▶ **Data in this exercise**:
*****

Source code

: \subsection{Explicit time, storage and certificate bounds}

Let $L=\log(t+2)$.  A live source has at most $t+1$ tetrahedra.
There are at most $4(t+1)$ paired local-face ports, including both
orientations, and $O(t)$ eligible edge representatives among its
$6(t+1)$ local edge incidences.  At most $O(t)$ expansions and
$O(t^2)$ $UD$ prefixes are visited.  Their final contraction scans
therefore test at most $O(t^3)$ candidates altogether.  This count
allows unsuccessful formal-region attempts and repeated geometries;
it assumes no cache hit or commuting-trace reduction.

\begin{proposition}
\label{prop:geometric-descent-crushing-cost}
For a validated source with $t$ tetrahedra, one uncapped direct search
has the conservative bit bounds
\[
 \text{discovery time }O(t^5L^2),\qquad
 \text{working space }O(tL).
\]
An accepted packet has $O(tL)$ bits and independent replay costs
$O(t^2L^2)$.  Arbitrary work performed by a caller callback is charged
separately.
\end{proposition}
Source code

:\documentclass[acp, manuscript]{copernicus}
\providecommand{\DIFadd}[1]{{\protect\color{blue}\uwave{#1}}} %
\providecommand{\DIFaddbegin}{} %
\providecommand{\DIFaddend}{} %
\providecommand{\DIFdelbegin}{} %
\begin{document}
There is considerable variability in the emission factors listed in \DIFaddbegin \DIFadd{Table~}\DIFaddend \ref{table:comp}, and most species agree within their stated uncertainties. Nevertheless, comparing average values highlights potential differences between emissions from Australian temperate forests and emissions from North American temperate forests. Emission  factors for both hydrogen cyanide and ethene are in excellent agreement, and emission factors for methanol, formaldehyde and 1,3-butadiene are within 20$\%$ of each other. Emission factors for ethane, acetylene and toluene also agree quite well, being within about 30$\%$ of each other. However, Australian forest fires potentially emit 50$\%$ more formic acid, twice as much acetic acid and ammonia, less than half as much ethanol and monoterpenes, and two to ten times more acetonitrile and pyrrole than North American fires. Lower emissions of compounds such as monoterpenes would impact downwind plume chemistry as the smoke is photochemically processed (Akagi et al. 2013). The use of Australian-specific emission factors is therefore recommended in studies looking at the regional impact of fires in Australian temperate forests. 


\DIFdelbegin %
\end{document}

*****

▶ **Task to carry out**: Lines that hold "DIFdelbegin" are the ones to copy, so pick each out from the data.

▶ **Problem solution**:
\providecommand{\DIFdelbegin}{} %
\DIFdelbegin %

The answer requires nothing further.